Render a HAR file as a waterfall with status filters and per-entry headers.

Open tool

Overview

Drop in a HAR (HTTP Archive) file - the export format DevTools, Charles, and Fiddler all produce - and the viewer renders it as a horizontal waterfall chart. Status-code filters, per-entry headers, and timing breakdown (DNS, connect, TLS, send, wait, receive) are all one click away.

It's for web developers and performance engineers chasing slow page loads or debugging cross-origin behaviour. Reach for it when you've got a HAR file from a colleague or a production session and need to inspect it without firing up DevTools or paying for a SaaS analyser.

How it works

HAR is a JSON schema (HAR 1.2) maintained by the W3C Web Performance group. Each entry holds a request, response, timings object, and metadata about the page. The viewer normalises timestamps to milliseconds relative to the earliest entry, then draws each entry as a stacked bar coloured by phase: DNS lookup, TCP connect, SSL/TLS handshake, request send, server wait (TTFB), and response receive.

Headers come straight out of the entry's request.headers and response.headers arrays. Status codes are colour-coded - 2xx green, 3xx blue, 4xx orange, 5xx red - matching the visual conventions of DevTools and similar tools.

Examples

  • Filter to only 4xx/5xx:
    Pick "errors only" to focus on failed requests.
    
  • Inspect a single entry's headers:
    Click any waterfall bar -> request/response headers panel opens.
    
  • A slow TTFB:
    Long server wait phase (orange) on a request indicates the backend, not the network.
    
  • A long DNS phase:
    Repeated DNS lookups for the same host suggest connection-pool misses or cold starts.
    

FAQ

Where do HAR files come from?

Browser DevTools (right-click in Network -> "Save all as HAR"), HTTP debugging proxies (Charles, Fiddler, mitmproxy), and load-testing tools all export HAR.

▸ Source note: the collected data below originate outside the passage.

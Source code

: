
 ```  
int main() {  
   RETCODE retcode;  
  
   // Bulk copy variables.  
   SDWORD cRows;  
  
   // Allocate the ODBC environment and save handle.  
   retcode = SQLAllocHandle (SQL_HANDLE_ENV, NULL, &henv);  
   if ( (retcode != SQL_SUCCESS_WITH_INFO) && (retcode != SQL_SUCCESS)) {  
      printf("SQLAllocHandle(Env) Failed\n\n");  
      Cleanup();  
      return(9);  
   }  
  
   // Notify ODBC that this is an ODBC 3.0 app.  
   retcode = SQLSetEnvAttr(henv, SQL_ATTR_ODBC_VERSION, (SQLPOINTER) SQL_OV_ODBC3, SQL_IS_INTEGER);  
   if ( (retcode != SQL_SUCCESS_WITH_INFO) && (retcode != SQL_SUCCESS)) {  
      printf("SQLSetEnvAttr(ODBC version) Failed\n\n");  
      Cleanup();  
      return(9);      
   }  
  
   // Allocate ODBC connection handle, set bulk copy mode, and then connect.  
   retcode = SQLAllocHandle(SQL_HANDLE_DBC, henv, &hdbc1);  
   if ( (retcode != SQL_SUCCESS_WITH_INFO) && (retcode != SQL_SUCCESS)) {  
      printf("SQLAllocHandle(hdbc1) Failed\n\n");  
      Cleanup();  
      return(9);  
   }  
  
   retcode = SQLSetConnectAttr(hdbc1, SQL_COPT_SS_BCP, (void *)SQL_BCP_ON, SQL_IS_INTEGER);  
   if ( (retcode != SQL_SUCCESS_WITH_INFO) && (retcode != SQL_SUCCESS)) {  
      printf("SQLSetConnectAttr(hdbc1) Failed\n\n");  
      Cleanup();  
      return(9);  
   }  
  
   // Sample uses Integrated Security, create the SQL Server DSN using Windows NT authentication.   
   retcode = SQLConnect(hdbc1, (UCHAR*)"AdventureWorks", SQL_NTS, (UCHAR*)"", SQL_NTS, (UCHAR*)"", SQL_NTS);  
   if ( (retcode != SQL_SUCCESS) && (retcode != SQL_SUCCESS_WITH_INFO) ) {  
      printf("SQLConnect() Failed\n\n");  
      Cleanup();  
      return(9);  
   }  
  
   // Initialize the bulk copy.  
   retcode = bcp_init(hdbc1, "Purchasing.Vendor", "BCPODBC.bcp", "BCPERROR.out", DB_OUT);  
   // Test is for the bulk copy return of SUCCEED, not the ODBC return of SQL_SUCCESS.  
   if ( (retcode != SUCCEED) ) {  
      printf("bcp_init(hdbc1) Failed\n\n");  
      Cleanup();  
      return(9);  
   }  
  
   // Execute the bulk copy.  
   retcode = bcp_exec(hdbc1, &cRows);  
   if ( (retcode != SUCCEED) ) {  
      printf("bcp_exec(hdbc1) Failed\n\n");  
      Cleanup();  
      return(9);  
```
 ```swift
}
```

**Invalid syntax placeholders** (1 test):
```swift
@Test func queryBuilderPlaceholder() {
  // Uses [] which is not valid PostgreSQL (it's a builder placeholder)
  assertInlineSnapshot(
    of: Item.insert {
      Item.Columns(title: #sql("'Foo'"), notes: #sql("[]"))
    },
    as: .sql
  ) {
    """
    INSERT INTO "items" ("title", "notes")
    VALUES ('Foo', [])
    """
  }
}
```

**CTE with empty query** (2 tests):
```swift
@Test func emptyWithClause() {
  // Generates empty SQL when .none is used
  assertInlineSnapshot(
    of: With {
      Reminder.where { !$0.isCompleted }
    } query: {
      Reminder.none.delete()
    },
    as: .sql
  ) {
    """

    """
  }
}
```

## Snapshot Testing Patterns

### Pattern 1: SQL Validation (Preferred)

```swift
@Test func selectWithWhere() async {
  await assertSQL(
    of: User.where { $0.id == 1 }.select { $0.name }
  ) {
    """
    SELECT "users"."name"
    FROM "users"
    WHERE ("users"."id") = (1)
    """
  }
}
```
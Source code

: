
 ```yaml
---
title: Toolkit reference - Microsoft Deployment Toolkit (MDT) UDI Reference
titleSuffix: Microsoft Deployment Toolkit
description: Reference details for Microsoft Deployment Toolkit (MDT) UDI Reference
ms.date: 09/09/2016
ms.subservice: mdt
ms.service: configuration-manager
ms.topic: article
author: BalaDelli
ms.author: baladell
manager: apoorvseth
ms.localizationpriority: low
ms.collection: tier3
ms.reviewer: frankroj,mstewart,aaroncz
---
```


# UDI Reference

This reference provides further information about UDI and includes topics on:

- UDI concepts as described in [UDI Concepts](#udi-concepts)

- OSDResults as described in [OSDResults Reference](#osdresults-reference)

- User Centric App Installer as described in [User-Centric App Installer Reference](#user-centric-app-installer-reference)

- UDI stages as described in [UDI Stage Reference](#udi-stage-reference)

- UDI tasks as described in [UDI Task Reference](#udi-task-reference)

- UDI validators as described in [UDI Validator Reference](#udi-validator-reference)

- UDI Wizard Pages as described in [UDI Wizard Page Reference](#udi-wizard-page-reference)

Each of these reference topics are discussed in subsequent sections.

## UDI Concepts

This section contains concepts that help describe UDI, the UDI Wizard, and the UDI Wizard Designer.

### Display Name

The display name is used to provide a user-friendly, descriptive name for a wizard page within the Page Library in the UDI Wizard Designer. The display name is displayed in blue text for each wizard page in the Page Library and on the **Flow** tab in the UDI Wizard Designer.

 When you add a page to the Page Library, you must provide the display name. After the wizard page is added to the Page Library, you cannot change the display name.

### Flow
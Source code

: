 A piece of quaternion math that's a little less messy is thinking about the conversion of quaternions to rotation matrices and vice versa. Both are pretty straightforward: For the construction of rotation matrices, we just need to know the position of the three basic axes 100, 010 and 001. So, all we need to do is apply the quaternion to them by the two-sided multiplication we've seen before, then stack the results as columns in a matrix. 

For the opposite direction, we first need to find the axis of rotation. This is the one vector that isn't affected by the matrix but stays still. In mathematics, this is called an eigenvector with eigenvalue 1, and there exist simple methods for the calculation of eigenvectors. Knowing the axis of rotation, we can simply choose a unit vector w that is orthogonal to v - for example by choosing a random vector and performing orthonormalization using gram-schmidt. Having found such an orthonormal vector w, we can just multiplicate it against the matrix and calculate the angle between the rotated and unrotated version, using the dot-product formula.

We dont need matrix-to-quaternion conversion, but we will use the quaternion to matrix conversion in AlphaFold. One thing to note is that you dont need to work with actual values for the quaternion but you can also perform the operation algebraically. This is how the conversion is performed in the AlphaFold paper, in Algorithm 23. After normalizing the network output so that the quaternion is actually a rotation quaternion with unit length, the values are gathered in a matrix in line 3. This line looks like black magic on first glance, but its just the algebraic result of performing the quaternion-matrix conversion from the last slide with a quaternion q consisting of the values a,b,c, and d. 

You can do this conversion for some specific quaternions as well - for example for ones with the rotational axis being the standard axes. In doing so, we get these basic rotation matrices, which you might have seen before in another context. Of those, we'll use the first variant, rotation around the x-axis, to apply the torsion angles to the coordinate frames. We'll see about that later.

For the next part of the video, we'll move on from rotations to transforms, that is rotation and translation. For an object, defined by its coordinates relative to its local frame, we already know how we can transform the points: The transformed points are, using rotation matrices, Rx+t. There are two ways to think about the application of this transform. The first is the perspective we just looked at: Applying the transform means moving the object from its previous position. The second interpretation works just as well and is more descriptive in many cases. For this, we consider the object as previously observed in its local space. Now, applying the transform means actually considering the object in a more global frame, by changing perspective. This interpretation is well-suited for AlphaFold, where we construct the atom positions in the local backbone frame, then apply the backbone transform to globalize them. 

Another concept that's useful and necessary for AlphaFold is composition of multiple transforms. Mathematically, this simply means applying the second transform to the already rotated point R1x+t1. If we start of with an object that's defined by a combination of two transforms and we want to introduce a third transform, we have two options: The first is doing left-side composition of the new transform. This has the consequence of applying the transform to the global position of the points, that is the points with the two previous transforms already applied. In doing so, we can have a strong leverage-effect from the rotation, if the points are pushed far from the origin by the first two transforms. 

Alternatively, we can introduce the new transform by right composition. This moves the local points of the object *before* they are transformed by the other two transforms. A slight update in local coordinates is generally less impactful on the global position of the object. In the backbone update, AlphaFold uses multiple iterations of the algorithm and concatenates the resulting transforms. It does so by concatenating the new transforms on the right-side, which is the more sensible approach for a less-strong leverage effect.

Does it show response bodies?

Response bodies are included in the HAR only if the capturing tool enabled body capture - DevTools doesn't by default. Headers and timings are always present.

Is the HAR uploaded?

Parsing happens in the browser - the file doesn't leave the page. Useful when the HAR contains sensitive cookies or auth headers.

How do I tell TTFB from total time?

Total time is the sum of all phases. TTFB is the "wait" phase - the time from sending the last byte of the request to receiving the first byte of the response.